Wherever "fonction" turns up in the entries, copy out the line that holds it.
..........
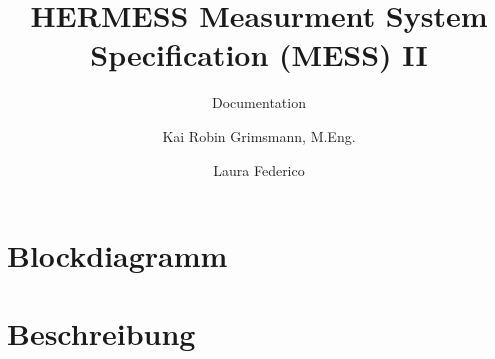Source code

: \documentclass{scrreprt}
\title{HERMESS Measurment System Specification (MESS) II }
\subtitle{Documentation}\author{Kai Robin Grimsmann, M.Eng. \and Laura Federico}
\begin{document}

\thispagestyle{empty}
\tableofcontents 
\pagebreak
\chapter{Blockdiagramm}



%
\chapter{Beschreibung}

%

\end{document}
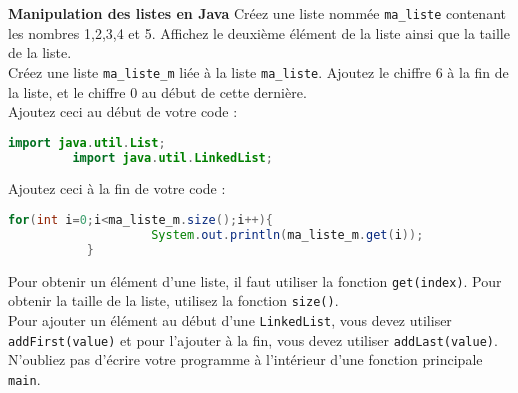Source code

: 	     
	\begin{Exercice}[10 minutes] \textbf{Manipulation des listes en Java}
      	Créez une liste nommée \lstinline{ma_liste} contenant les nombres 1,2,3,4 et 5. Affichez le deuxième élément de la liste ainsi que la taille de la liste. \\
      	
      	Créez une liste \lstinline{ma_liste_m} liée à la liste \lstinline{ma_liste}. Ajoutez le chiffre 6 à la fin de la liste, et le chiffre 0 au début de cette dernière. \\
      	
      	Ajoutez ceci au début de votre code : \\
       
      	\begin{lstlisting}[language=Java]
             import java.util.List;
	     import java.util.LinkedList; \end{lstlisting}
	     
	     Ajoutez ceci à la fin de votre code : \\
	     
	    \begin{lstlisting}[language=Java]
             for(int i=0;i<ma_liste_m.size();i++){
            		System.out.println(ma_liste_m.get(i));
	       } \end{lstlisting} 
    
        \begin{conseil}
            Pour obtenir un élément d'une liste, il faut utiliser la fonction \lstinline{get(index)}. Pour obtenir la taille de la liste, utilisez la fonction \lstinline{size()}. \\
            
            Pour ajouter un élément au début d'une \lstinline{LinkedList}, vous devez utiliser \lstinline{addFirst(value)} et pour l'ajouter à la fin, vous devez utiliser \lstinline{addLast(value)}. \\
            
           	N'oubliez pas d'écrire votre programme à l'intérieur d'une fonction principale \lstinline{main}. \\
           	
           	
		     
        \end{conseil}
        
        \begin{solution}
            
        \end{solution}
    \end{Exercice}
    
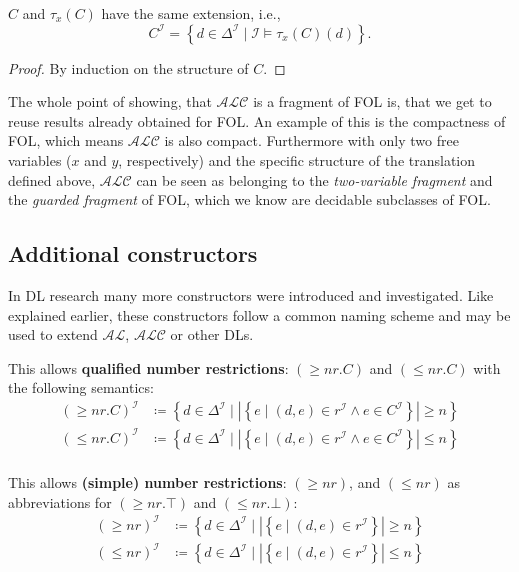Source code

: \begin{lemma}
	$C$ and $\tau_{x}(C)$ have the same extension, i.e.,
	\[
		C^{\mathcal{I}} = \left\{ d \in \Delta^{\mathcal{I}} \mid \mathcal{I} \vDash \tau_{x}(C)(d) \right\} 
	.\] 
\end{lemma}
\begin{proof}
	By induction on the structure of $C$.
\end{proof}
The whole point of showing, that $\mathcal{ALC}$ is a fragment of FOL is, that we get to reuse results already obtained for FOL.
An example of this is the compactness of FOL, which means $\mathcal{ALC}$ is also compact.
Furthermore with only two free variables ($x$ and $y$, respectively) and the specific structure of the translation defined above,
$\mathcal{ALC}$ can be seen as belonging to the \textit{two-variable fragment} and the \textit{guarded fragment} of FOL,
which we know are decidable subclasses of FOL.

\subsection{Additional constructors}
In DL research many more constructors were introduced and investigated.
Like explained earlier, these constructors follow a common naming scheme and may be used to extend $\mathcal{AL}$, $\mathcal{ALC}$ or other DLs.
\begin{example}
	This allows \textbf{qualified number restrictions}: 
	$\left( \geq nr.C \right) $ and $\left( \leq nr.C \right) $ with the following semantics:
	\begin{align*}
		\left( \geq nr.C \right) ^{\mathcal{I}} &\coloneqq \left\{ d \in \Delta^{\mathcal{I}} \mid \left| \left\{ e \mid (d,e) \in r^{\mathcal{I}} \land e \in C^{\mathcal{I}} \right\} \right| \geq n \right\} \\
		\left( \leq nr.C \right) ^{\mathcal{I}} &\coloneqq \left\{ d \in \Delta^{\mathcal{I}} \mid \left| \left\{ e \mid (d,e) \in r^{\mathcal{I}} \land e \in C^{\mathcal{I}} \right\} \right| \leq n \right\} \\
	\end{align*}
\end{example}

\begin{example}
	This allows \textbf{(simple) number restrictions}:
	$\left( \geq nr \right)$, and $\left( \leq nr \right)$ as abbreviations for $\left( \geq nr.\top \right)$ and $\left( \leq nr.\bot \right)$:
	\begin{align*}
		\left( \geq nr \right) ^{\mathcal{I}} &\coloneqq \left\{ d \in \Delta^{\mathcal{I}} \mid \left| \left\{ e \mid (d,e) \in r^{\mathcal{I}} \right\}  \right| \geq n \right\} \\
		\left( \leq nr \right) ^{\mathcal{I}} &\coloneqq \left\{ d \in \Delta^{\mathcal{I}} \mid \left| \left\{ e \mid (d,e) \in r^{\mathcal{I}} \right\}  \right| \leq n \right\} 
	\end{align*}
\end{example}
..........
#### EXERCISE SOLUTION:
            Pour obtenir un élément d'une liste, il faut utiliser la fonction \lstinline{get(index)}. Pour obtenir la taille de la liste, utilisez la fonction \lstinline{size()}. \\
           	N'oubliez pas d'écrire votre programme à l'intérieur d'une fonction principale \lstinline{main}. \\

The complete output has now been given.